## Task details
In the listing below, lines with the string "Device" are to be counted; the number is the entire reply.

## Material shown
--- --- ---

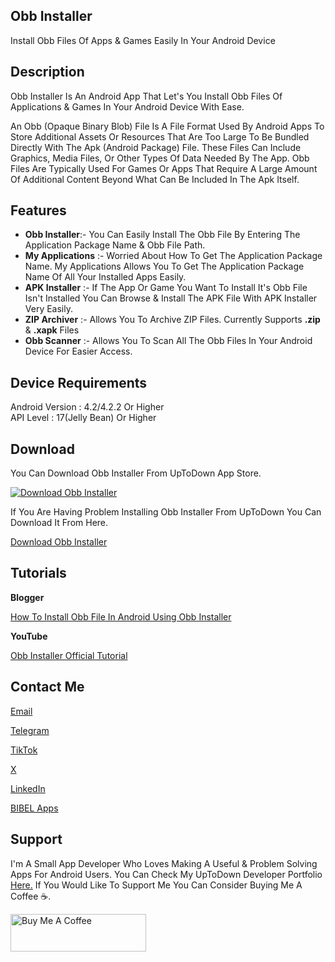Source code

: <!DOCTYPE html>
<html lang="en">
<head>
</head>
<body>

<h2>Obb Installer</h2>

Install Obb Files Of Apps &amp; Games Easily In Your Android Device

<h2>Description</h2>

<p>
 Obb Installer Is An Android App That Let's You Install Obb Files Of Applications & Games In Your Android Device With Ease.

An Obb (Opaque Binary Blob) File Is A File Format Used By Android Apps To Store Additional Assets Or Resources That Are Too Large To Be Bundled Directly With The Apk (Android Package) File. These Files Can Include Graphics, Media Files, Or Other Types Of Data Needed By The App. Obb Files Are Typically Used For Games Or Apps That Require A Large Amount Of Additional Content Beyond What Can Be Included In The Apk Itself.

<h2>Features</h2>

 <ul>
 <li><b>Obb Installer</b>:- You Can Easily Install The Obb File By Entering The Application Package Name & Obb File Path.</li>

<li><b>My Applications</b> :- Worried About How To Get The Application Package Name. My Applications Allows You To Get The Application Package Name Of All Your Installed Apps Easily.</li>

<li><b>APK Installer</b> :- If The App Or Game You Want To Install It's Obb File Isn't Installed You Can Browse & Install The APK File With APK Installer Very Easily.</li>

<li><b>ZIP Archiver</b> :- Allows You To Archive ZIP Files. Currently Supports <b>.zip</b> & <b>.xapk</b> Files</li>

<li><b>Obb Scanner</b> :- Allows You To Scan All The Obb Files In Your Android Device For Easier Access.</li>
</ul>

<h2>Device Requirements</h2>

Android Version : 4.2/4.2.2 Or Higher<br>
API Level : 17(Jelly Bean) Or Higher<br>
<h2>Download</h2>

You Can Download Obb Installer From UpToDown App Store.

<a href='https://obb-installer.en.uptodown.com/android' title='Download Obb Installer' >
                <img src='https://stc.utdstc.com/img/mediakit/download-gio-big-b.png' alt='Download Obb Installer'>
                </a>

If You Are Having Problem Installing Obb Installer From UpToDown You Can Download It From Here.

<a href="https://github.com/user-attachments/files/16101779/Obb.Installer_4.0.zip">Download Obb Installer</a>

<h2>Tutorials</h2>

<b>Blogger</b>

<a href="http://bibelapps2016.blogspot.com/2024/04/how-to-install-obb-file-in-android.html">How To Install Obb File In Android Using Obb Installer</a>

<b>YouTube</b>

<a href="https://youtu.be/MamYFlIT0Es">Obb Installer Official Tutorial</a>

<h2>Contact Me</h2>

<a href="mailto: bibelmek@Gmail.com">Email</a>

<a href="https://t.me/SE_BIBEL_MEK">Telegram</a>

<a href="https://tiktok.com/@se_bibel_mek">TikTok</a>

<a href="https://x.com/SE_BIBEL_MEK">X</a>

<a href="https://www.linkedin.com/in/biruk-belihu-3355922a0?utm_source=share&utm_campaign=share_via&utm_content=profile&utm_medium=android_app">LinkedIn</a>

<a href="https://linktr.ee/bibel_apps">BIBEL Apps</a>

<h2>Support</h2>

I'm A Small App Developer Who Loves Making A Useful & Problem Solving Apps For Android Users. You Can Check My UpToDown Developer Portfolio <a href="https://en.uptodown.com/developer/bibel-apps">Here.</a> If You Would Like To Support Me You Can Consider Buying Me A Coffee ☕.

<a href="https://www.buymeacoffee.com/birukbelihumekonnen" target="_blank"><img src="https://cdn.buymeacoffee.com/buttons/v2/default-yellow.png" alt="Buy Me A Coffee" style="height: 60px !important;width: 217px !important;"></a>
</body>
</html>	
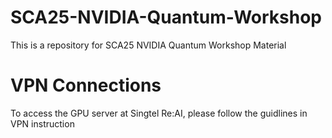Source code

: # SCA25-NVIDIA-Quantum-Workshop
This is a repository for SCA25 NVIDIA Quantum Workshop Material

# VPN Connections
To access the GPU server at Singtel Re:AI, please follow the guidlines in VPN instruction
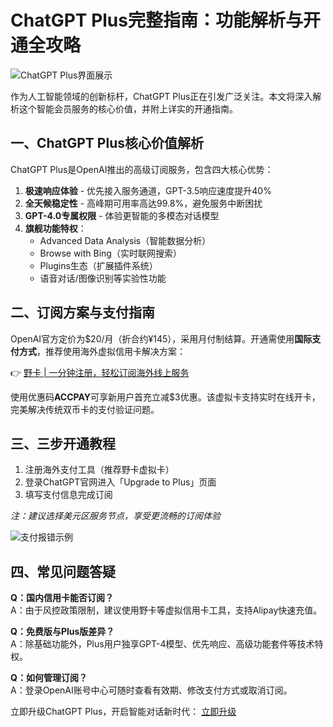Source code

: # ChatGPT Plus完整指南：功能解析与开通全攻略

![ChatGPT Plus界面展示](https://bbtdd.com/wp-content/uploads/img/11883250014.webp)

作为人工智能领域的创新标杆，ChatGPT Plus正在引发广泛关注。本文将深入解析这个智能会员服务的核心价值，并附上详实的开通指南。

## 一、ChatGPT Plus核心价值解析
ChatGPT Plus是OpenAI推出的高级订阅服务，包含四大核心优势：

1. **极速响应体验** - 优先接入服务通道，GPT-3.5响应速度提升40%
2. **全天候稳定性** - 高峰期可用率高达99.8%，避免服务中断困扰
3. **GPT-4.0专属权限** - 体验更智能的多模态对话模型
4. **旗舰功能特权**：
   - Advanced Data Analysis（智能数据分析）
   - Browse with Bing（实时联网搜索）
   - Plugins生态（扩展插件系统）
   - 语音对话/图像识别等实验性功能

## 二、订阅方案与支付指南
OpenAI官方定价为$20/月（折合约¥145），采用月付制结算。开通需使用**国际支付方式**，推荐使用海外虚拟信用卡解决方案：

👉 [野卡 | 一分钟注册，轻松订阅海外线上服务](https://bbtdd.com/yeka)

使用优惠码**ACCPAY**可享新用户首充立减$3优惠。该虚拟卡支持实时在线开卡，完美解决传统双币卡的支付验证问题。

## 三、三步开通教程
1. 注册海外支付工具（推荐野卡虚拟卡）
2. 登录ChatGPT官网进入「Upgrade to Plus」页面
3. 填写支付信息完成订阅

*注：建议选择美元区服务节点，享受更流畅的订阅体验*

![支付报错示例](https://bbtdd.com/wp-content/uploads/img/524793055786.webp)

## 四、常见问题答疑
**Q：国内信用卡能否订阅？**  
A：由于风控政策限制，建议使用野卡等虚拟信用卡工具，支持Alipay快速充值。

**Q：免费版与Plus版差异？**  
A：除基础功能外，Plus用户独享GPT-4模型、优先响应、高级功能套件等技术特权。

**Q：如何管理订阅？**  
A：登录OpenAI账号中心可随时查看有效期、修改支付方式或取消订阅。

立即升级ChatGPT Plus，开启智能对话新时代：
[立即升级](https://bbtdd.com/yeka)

--- --- ---

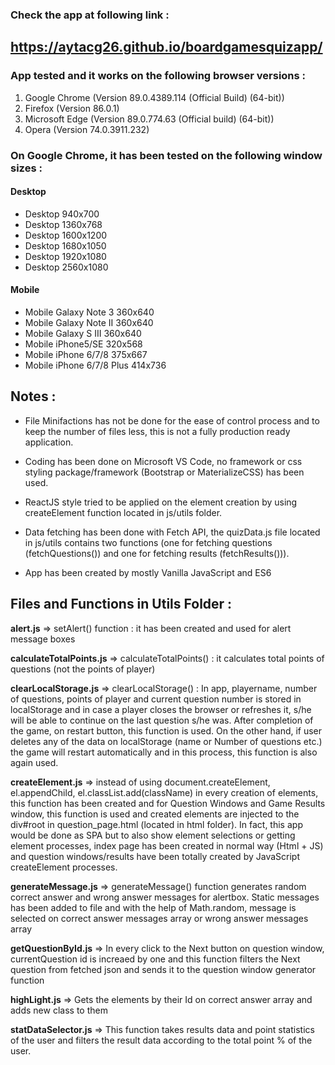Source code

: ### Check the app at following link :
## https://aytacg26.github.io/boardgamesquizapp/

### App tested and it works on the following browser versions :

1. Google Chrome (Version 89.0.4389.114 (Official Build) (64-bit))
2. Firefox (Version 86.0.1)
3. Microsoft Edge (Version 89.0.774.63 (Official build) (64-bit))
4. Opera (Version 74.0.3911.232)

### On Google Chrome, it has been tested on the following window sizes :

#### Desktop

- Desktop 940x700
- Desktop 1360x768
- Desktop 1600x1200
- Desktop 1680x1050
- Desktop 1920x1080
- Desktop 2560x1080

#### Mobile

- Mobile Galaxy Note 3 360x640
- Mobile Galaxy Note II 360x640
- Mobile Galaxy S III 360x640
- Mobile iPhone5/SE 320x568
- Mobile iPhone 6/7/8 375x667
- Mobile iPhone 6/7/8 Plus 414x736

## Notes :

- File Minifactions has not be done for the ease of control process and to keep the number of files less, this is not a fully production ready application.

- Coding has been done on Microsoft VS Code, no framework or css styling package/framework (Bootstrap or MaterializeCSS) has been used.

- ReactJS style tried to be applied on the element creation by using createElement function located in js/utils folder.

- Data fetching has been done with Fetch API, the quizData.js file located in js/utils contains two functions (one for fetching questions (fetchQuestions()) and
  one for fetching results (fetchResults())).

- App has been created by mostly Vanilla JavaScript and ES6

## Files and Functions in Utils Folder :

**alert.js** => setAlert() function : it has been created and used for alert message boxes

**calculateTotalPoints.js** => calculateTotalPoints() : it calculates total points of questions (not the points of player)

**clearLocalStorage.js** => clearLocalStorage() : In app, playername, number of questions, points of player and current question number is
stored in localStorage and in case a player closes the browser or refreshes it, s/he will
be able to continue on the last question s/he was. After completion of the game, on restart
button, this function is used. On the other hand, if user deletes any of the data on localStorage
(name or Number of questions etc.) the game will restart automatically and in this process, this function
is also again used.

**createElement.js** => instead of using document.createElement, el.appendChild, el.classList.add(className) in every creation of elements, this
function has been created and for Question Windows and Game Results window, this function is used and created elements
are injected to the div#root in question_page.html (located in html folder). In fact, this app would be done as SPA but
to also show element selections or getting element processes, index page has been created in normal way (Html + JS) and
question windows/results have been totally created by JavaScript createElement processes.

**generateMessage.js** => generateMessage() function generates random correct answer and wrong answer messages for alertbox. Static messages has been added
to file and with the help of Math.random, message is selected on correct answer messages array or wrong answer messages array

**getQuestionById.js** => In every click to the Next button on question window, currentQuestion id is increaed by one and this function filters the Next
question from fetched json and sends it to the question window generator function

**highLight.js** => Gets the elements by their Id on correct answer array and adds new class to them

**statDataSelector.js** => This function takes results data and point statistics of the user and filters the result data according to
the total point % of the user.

--- --- ---

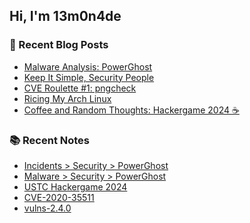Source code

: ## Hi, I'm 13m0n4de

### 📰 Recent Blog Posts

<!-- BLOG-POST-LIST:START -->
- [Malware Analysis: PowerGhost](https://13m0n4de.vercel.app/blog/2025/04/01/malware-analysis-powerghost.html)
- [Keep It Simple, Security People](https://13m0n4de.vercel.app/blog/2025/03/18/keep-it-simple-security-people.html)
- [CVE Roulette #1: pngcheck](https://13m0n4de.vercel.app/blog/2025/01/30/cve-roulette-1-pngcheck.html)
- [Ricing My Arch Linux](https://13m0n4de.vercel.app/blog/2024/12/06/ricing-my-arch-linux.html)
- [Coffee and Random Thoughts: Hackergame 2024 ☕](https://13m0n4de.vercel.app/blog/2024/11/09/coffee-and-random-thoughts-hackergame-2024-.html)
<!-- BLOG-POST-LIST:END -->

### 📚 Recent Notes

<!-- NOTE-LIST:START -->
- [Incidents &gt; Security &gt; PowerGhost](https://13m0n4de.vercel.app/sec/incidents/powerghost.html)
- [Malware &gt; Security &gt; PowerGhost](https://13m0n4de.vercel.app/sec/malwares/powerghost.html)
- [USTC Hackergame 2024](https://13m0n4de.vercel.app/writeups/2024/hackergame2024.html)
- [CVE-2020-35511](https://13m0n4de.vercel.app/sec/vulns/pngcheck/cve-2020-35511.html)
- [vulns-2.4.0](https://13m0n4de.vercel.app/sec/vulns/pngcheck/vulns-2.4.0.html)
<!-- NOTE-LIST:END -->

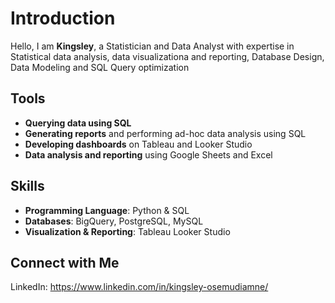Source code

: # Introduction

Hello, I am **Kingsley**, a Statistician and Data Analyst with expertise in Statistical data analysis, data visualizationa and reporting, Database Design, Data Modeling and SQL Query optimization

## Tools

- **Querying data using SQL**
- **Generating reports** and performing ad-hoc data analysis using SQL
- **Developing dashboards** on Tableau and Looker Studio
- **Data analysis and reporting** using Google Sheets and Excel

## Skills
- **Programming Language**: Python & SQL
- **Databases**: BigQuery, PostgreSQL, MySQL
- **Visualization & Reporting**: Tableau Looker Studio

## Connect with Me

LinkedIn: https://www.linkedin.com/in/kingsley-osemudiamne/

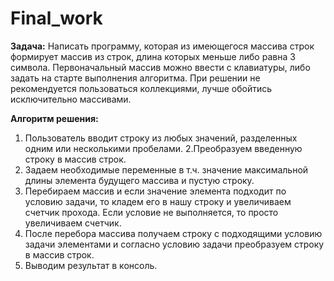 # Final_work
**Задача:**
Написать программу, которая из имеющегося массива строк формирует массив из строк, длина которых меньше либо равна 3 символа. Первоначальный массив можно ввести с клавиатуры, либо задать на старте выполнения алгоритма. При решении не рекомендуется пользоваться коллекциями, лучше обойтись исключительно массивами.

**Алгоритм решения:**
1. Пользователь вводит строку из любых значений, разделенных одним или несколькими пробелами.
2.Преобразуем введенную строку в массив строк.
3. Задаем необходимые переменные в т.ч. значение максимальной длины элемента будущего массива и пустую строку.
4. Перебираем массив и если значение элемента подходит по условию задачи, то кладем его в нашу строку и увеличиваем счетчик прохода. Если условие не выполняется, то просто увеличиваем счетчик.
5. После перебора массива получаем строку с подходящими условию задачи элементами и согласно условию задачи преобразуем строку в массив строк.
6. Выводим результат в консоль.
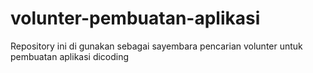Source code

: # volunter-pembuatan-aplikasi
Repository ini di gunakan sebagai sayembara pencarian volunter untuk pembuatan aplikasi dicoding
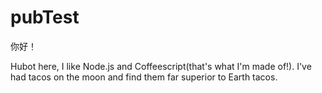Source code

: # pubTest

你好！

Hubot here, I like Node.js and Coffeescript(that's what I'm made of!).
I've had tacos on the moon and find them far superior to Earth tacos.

--- --- ---

## Task output
4